▸ Activity:
Pictures stay out. Extract the lines below from the first one through the line with "- [ ] T038 Configure", both included.

BEGIN Data under study

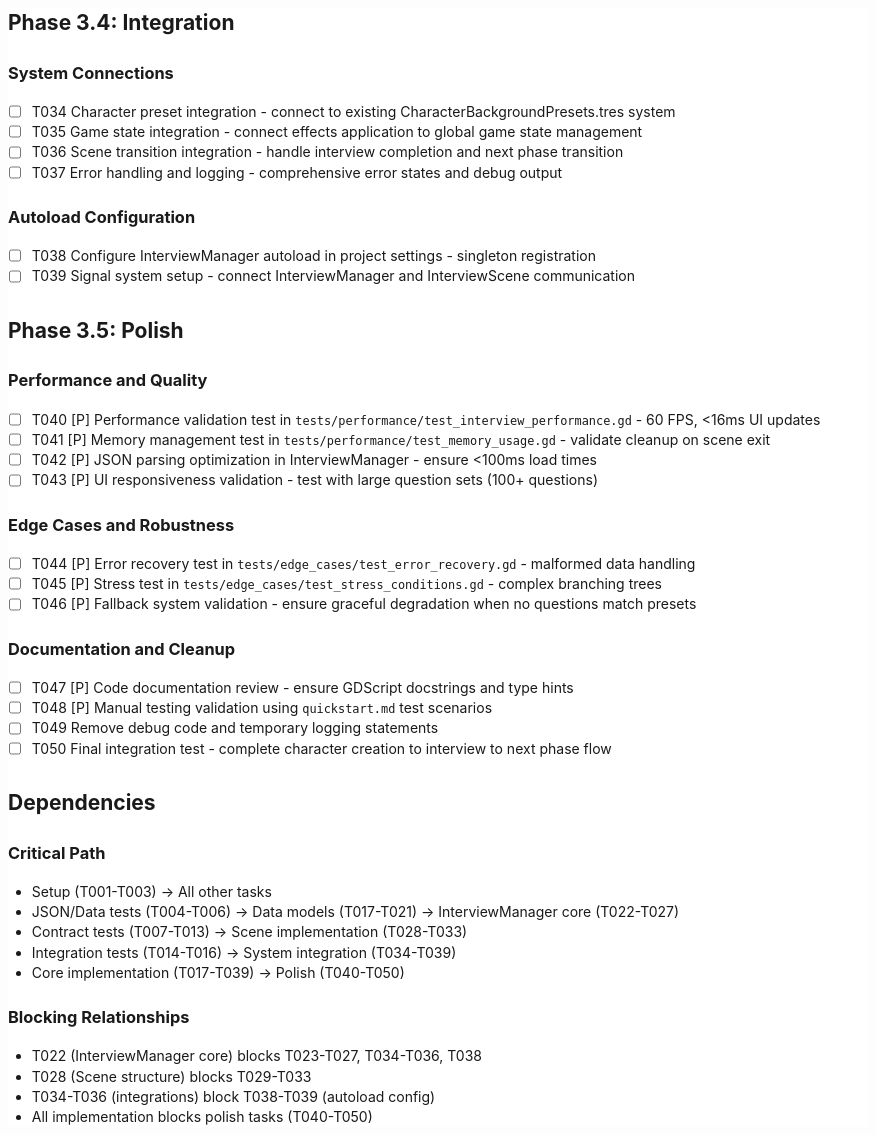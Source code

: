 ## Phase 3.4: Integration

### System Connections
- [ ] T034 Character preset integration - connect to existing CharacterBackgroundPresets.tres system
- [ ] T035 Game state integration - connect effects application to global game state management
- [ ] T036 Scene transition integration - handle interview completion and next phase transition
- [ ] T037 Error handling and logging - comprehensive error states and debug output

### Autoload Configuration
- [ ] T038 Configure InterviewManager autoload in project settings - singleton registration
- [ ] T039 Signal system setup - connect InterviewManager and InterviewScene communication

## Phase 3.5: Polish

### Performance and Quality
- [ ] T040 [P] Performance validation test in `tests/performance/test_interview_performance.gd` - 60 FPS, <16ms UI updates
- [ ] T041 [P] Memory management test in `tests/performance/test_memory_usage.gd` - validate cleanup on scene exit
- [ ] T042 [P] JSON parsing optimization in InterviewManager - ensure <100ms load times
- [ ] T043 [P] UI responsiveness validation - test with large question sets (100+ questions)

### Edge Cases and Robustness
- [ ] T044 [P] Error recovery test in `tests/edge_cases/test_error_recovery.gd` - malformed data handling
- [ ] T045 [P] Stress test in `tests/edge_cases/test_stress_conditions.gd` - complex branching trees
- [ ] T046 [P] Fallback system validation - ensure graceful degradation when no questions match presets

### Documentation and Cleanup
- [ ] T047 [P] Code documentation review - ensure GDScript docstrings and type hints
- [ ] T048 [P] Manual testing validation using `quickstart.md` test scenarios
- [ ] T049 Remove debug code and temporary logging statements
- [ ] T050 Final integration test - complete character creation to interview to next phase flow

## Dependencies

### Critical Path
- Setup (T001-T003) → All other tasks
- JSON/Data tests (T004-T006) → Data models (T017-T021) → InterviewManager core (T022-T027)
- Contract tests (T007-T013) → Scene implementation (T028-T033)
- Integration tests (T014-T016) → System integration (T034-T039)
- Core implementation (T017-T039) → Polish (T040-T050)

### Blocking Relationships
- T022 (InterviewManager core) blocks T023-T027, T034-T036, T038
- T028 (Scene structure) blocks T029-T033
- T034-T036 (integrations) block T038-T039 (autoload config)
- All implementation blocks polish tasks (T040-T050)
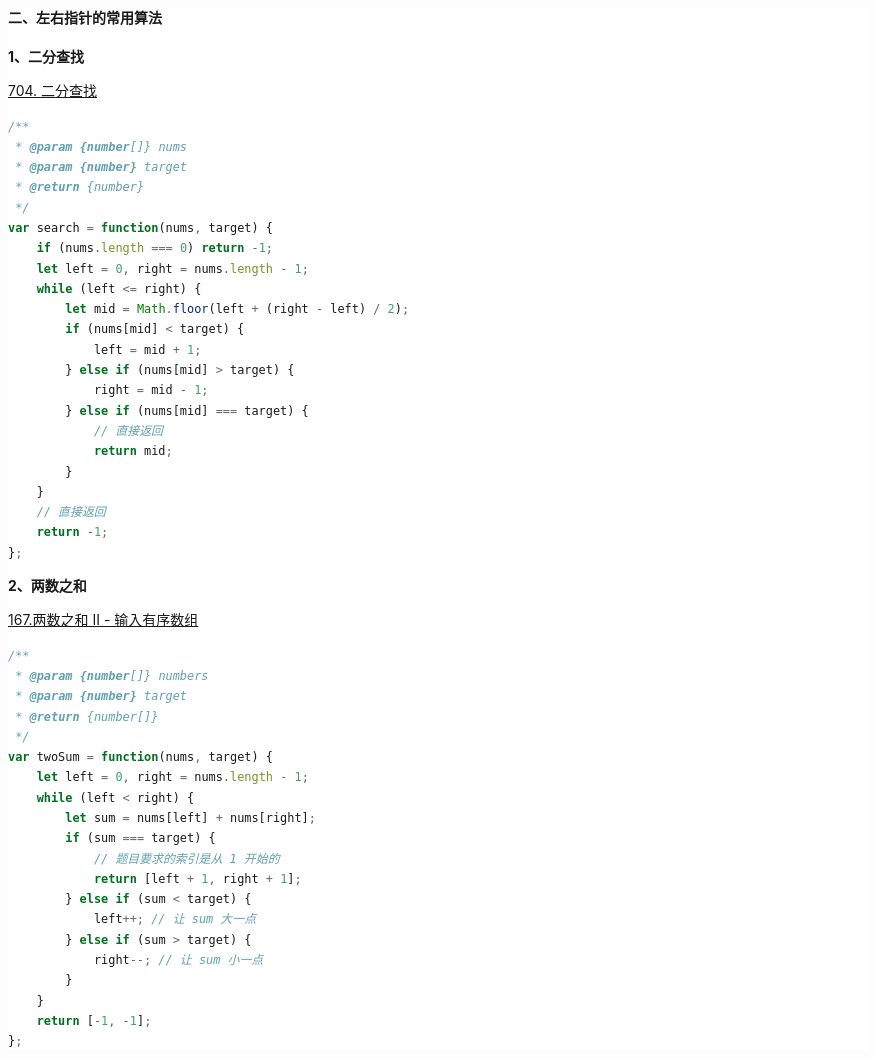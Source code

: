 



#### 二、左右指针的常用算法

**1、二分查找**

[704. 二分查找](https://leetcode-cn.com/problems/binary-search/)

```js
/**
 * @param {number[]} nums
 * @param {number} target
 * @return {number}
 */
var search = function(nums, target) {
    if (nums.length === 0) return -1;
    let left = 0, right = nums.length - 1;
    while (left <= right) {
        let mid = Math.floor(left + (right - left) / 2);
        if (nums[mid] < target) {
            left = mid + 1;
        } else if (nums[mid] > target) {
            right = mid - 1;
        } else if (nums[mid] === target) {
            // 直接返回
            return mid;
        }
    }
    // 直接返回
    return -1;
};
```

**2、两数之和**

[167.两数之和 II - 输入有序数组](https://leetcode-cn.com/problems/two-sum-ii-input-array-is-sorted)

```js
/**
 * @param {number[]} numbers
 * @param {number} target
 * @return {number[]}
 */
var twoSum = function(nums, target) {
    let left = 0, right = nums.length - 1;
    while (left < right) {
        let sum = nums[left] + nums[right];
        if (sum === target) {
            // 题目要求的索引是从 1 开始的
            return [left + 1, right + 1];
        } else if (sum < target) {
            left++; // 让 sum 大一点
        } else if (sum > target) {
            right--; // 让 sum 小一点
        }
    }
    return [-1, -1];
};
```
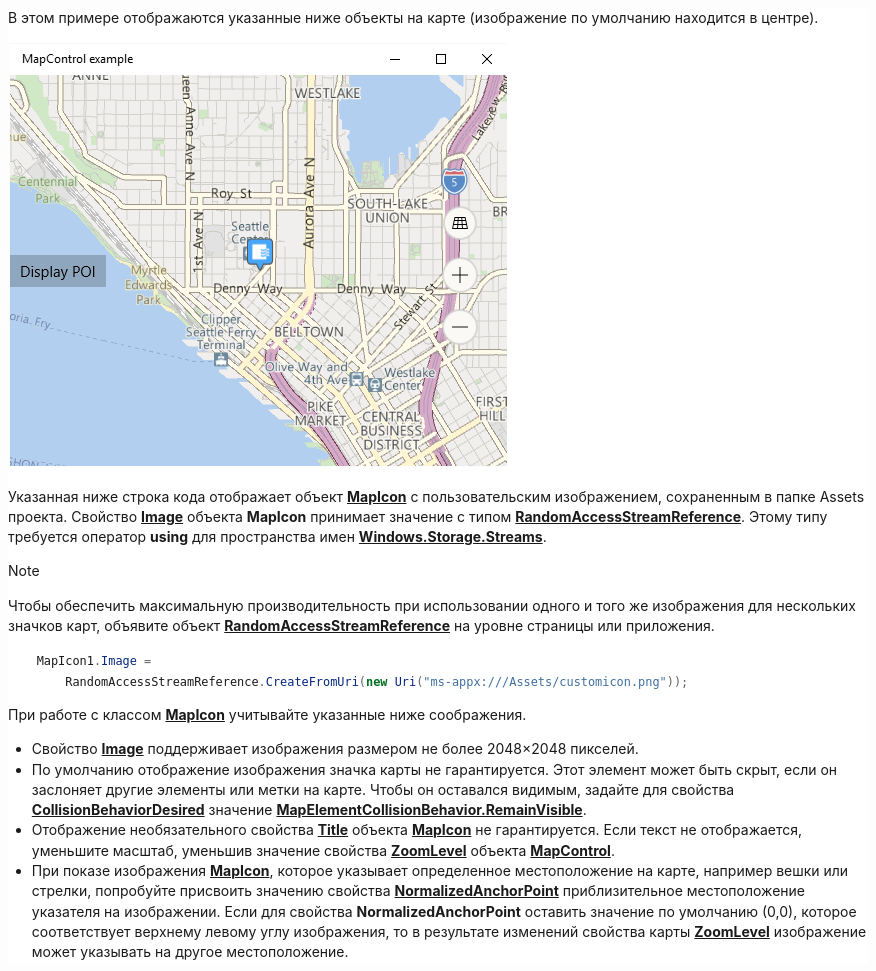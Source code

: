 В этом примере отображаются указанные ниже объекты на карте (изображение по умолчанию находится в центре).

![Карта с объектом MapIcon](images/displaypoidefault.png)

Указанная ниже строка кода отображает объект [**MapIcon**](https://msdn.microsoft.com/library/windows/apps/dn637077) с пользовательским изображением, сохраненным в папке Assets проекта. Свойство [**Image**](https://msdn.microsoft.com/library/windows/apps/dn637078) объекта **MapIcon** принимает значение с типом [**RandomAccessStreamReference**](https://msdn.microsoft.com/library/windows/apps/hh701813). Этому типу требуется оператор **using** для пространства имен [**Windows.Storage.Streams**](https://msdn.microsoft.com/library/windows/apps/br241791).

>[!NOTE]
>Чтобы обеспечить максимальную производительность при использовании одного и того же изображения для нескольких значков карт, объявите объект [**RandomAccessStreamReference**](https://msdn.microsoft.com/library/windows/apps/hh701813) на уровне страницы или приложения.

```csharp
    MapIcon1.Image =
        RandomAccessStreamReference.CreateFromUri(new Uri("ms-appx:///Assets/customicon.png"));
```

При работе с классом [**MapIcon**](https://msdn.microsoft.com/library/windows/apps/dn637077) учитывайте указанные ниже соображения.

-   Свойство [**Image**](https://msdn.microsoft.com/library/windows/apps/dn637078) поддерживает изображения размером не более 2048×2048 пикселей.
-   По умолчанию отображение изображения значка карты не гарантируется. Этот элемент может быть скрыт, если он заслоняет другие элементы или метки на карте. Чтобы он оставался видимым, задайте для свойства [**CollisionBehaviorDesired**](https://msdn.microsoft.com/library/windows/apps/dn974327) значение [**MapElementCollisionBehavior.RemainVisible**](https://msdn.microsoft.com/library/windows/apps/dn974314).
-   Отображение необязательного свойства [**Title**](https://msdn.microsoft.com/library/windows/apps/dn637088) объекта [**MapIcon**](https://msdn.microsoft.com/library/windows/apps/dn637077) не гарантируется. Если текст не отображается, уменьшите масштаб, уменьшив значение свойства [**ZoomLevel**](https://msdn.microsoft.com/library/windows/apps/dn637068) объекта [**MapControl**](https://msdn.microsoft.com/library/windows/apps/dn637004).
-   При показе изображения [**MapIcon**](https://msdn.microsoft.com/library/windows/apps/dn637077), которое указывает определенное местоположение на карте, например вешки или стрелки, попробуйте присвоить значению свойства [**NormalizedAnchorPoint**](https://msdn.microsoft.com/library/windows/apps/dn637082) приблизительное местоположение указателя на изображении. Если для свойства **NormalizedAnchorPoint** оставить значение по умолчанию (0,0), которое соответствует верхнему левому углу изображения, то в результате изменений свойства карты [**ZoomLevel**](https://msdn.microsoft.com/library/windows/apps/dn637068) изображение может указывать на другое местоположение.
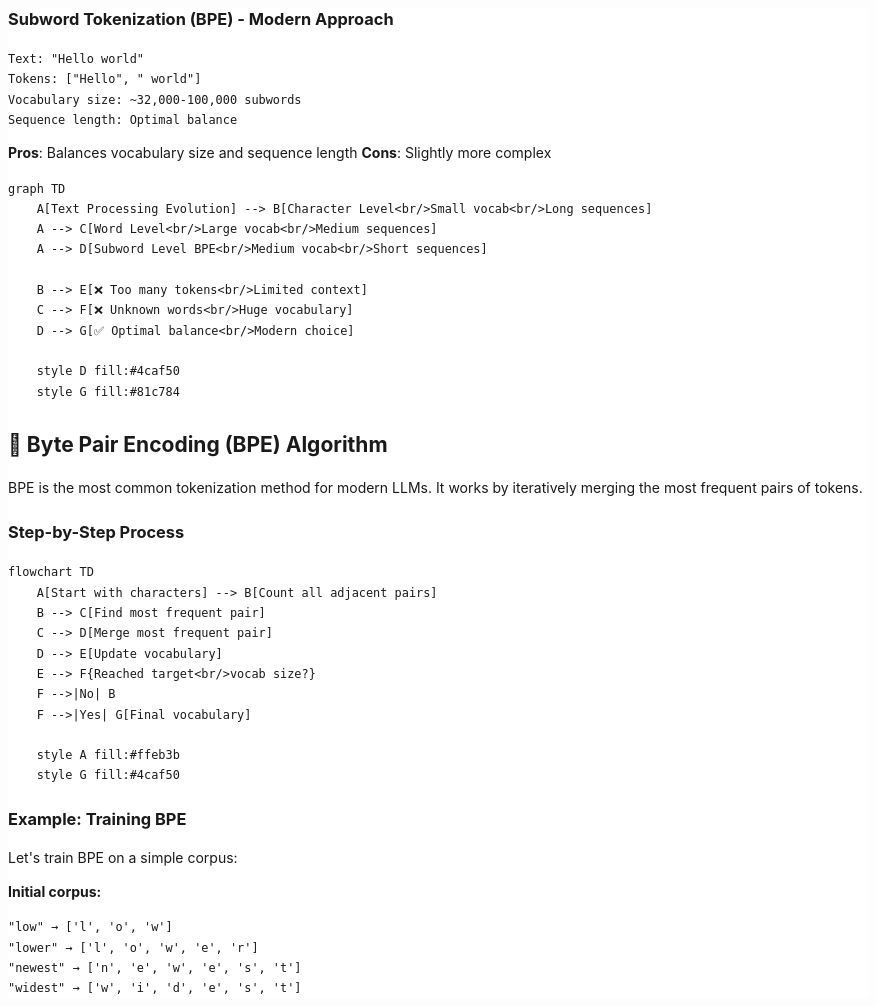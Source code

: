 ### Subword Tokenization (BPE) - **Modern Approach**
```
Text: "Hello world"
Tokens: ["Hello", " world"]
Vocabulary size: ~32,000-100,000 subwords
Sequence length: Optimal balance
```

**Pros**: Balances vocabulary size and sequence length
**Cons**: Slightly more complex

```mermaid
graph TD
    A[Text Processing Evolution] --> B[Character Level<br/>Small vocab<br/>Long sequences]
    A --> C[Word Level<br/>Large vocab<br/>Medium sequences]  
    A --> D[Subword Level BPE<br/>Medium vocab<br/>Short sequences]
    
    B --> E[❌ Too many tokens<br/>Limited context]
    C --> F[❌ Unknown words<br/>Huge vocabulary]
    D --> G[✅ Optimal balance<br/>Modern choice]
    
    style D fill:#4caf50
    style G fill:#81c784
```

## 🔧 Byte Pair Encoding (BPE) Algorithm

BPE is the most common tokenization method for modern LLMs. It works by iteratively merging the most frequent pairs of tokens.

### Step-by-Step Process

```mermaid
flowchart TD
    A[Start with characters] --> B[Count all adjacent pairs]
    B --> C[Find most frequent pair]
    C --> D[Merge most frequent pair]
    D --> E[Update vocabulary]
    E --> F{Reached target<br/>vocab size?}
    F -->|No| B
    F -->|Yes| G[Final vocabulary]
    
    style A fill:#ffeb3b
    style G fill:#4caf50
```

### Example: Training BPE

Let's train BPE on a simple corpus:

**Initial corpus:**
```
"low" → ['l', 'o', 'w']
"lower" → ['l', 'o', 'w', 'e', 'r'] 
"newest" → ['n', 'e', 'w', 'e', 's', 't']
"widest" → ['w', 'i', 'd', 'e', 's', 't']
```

END Data under study

▸ Response to the exercise:
Source code

: ## Phase 3.4: Integration

### System Connections
- [ ] T034 Character preset integration - connect to existing CharacterBackgroundPresets.tres system
- [ ] T035 Game state integration - connect effects application to global game state management
- [ ] T036 Scene transition integration - handle interview completion and next phase transition
- [ ] T037 Error handling and logging - comprehensive error states and debug output

### Autoload Configuration
- [ ] T038 Configure InterviewManager autoload in project settings - singleton registration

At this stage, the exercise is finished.